The first plane to come to life was a balsa wood with 'STUN MAN 23' stenciled on the wings. This bird was almost manageable for a complete amature like myself. It required some major repairs to get airborne as the fuselage was broken in 2. The fix was to insert a couple small finishing nails into the balsa wood (like a surgeon would pin a broken bone) and press the two halves together again. To make the joint permanent I then wrap thin layers of surgical gauze and epoxy around the joint.
Being a solo pilot with little to no help / assistance, I had to devise a way to launch this plane. The normal procedure is to stand in the middle of the circle while a partner fuels, primes, warms up the glow plus and spins the prop over (many, many times - the 049's were not the easiest to start), trim the mixture to max RPMs, wait for the pilot to be ready and then release the plane.
I had no such assistant. So I rigged a remote release system. I tied 10 inches of string with a loop on the end to the tail gear. I tied another 10 inch piece of string with a small loop on the end to a tent peg which was driven into the ground behind the plane. I then tied a long string to a 3 inch nail. The nail was fed through both loops and then gently into the ground. The string was run the middle of the circle along with the control lines.
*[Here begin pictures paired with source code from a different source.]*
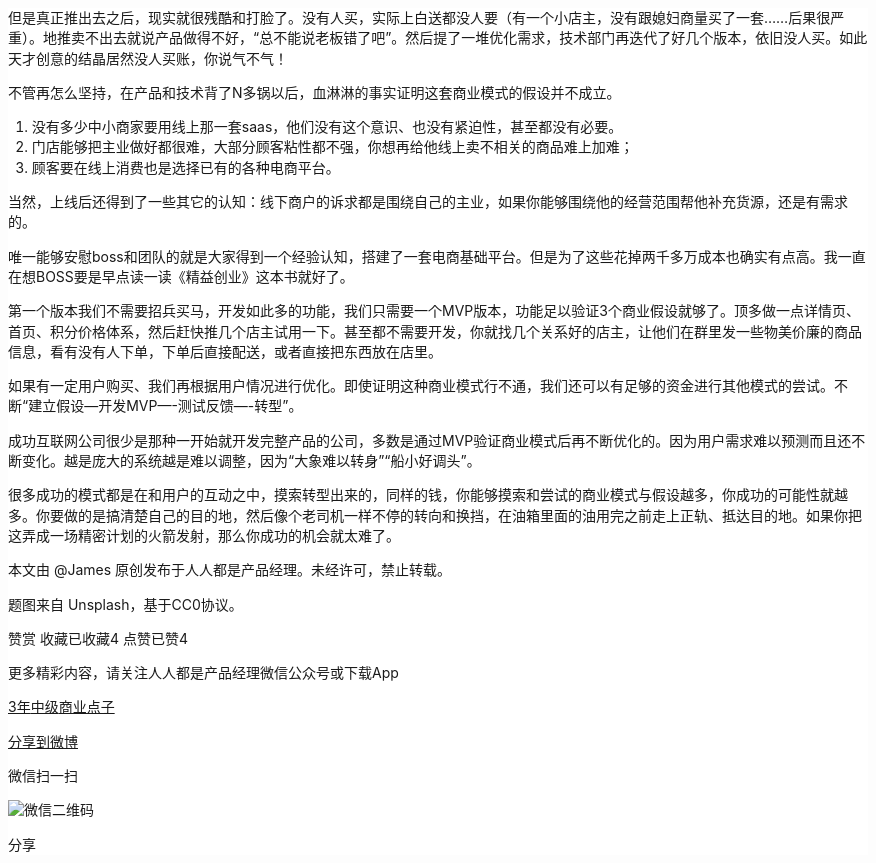 但是真正推出去之后，现实就很残酷和打脸了。没有人买，实际上白送都没人要（有一个小店主，没有跟媳妇商量买了一套……后果很严重）。地推卖不出去就说产品做得不好，“总不能说老板错了吧”。然后提了一堆优化需求，技术部门再迭代了好几个版本，依旧没人买。如此天才创意的结晶居然没人买账，你说气不气！

不管再怎么坚持，在产品和技术背了N多锅以后，血淋淋的事实证明这套商业模式的假设并不成立。

1.  没有多少中小商家要用线上那一套saas，他们没有这个意识、也没有紧迫性，甚至都没有必要。
2.  门店能够把主业做好都很难，大部分顾客粘性都不强，你想再给他线上卖不相关的商品难上加难；
3.  顾客要在线上消费也是选择已有的各种电商平台。

当然，上线后还得到了一些其它的认知：线下商户的诉求都是围绕自己的主业，如果你能够围绕他的经营范围帮他补充货源，还是有需求的。

唯一能够安慰boss和团队的就是大家得到一个经验认知，搭建了一套电商基础平台。但是为了这些花掉两千多万成本也确实有点高。我一直在想BOSS要是早点读一读《精益创业》这本书就好了。

第一个版本我们不需要招兵买马，开发如此多的功能，我们只需要一个MVP版本，功能足以验证3个商业假设就够了。顶多做一点详情页、首页、积分价格体系，然后赶快推几个店主试用一下。甚至都不需要开发，你就找几个关系好的店主，让他们在群里发一些物美价廉的商品信息，看有没有人下单，下单后直接配送，或者直接把东西放在店里。

如果有一定用户购买、我们再根据用户情况进行优化。即使证明这种商业模式行不通，我们还可以有足够的资金进行其他模式的尝试。不断“建立假设—开发MVP—-测试反馈—-转型”。

成功互联网公司很少是那种一开始就开发完整产品的公司，多数是通过MVP验证商业模式后再不断优化的。因为用户需求难以预测而且还不断变化。越是庞大的系统越是难以调整，因为“大象难以转身”“船小好调头”。

很多成功的模式都是在和用户的互动之中，摸索转型出来的，同样的钱，你能够摸索和尝试的商业模式与假设越多，你成功的可能性就越多。你要做的是搞清楚自己的目的地，然后像个老司机一样不停的转向和换挡，在油箱里面的油用完之前走上正轨、抵达目的地。如果你把这弄成一场精密计划的火箭发射，那么你成功的机会就太难了。

本文由 @James 原创发布于人人都是产品经理。未经许可，禁止转载。

题图来自 Unsplash，基于CC0协议。

赞赏 收藏已收藏4 点赞已赞4

更多精彩内容，请关注人人都是产品经理微信公众号或下载App

[3年](https://www.woshipm.com/tag/3%e5%b9%b4)[中级](https://www.woshipm.com/tag/%e4%b8%ad%e7%ba%a7)[商业点子](https://www.woshipm.com/tag/%e5%95%86%e4%b8%9a%e7%82%b9%e5%ad%90)

[分享到微博](https://service.weibo.com/share/share.php?appkey=2775287854&title=隐藏在商业点子背后的假设&url=https://www.woshipm.com/chuangye/5380980.html&pic=https://image.yunyingpai.com/wp/2022/04/BCJUzgbDkquVPpx94o64.png)

微信扫一扫

![微信二维码](https://api.pwmqr.com/qrcode/create/?url=https://www.woshipm.com/chuangye/5380980.html)

分享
I would then go through the starting ritual, get the engine running full out which would pull the strings taught. I could not go to the middle of the circle get the control lines ready and with a firm tug of the 'launch' string the plane would be released and flying!
22 laps (less then 2 minutes) later I would be so dizzy the headache would last for days.
A second plane that was in the set was a P-40. This one was all plastic, with a newer motor that started somewhat easier, however, flying this bird was not easy and often ended badly. Plastic though it was, it was a good thing I actually had 2 as the second plane donated a few parts to keep the first flying.
The challenge was finding a plane sturdy enough to learn to fly the hard way. The P-40 was tougher, but harder to fly and so it still broke. The Stunt man was gentler for flying, but balsa wood is too fragile for beginners. Thanks to the Internet a solution was to be found.